#### [Assignment]
Would you please repeat the lines in the listing below from the one containing "our terms or p</span>olicies, or" through the final one, exactly as they appear?

#### [Provided data]

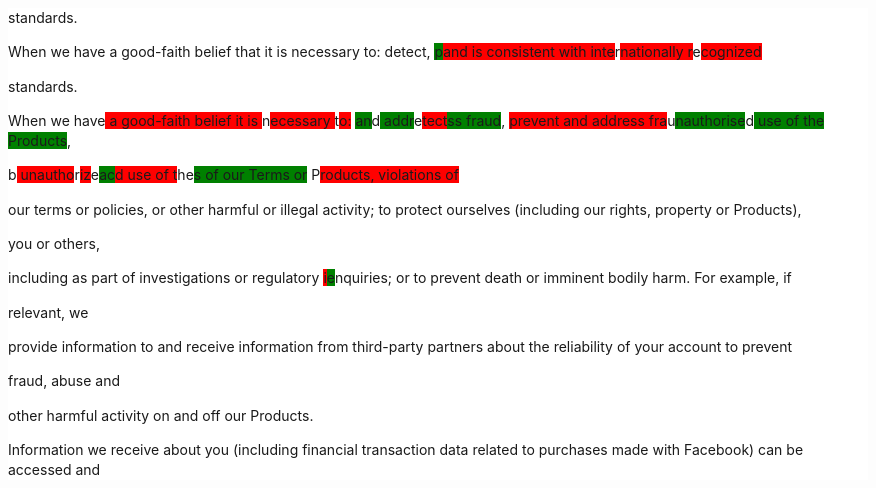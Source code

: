 
standards.



When we have a good-faith belief that it is necessary to: detect</span>, <span style="background-color: green;">p</span><span style="background-color: red;">and is consistent with inte</span>r<span style="background-color: red;">nationally r</span>e<span style="background-color: red;">cognized


standards.


When we ha</span>ve<span style="background-color: red;"> a good-faith belief it is </span>n<span style="background-color: red;">ecessary </span>t<span style="background-color: red;">o:</span> <span style="background-color: green;">an</span>d<span style="background-color: green;"> addr</span>e<span style="background-color: red;">tect</span><span style="background-color: green;">ss fraud</span>, <span style="background-color: red;">prevent and address fra</span>u<span style="background-color: green;">nauthorise</span>d<span style="background-color: green;"> use of the Products</span>,<span style="background-color: green;">


b</span><span style="background-color: red;"> unautho</span>r<span style="background-color: red;">iz</span>e<span style="background-color: green;">ac</span><span style="background-color: red;">d use of t</span>he<span style="background-color: green;">s of our Terms or</span> P<span style="background-color: red;">roducts, violations of



our terms or p</span>olicies, or other harmful or illegal activity; to protect ourselves (including our rights, property or Products),<span style="background-color: red;"> </span><span style="background-color: green;">


</span>you or others,<span style="background-color: green;"> </span><span style="background-color: red;">


</span>including as part of investigations or regulatory <span style="background-color: red;">i</span><span style="background-color: green;">e</span>nquiries; or to prevent death or imminent bodily harm. For example, if<span style="background-color: red;"> </span><span style="background-color: green;">


</span>relevant, we<span style="background-color: green;"> </span><span style="background-color: red;">


</span>provide information to and receive information from third-party partners about the reliability of your account to prevent<span style="background-color: red;"> </span><span style="background-color: green;">


</span>fraud, abuse and<span style="background-color: green;"> </span><span style="background-color: red;">


</span>other harmful activity on and off our Products.


Information we receive about you (including financial transaction data related to purchases made with Facebook) can be accessed and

#### [Problem solution]
our terms or p</span>olicies, or other harmful or illegal activity; to protect ourselves (including our rights, property or Products),<span style="background-color: red;"> </span><span style="background-color: green;">


</span>you or others,<span style="background-color: green;"> </span><span style="background-color: red;">


</span>including as part of investigations or regulatory <span style="background-color: red;">i</span><span style="background-color: green;">e</span>nquiries; or to prevent death or imminent bodily harm. For example, if<span style="background-color: red;"> </span><span style="background-color: green;">


</span>relevant, we<span style="background-color: green;"> </span><span style="background-color: red;">


</span>provide information to and receive information from third-party partners about the reliability of your account to prevent<span style="background-color: red;"> </span><span style="background-color: green;">


</span>fraud, abuse and<span style="background-color: green;"> </span><span style="background-color: red;">


</span>other harmful activity on and off our Products.


Information we receive about you (including financial transaction data related to purchases made with Facebook) can be accessed and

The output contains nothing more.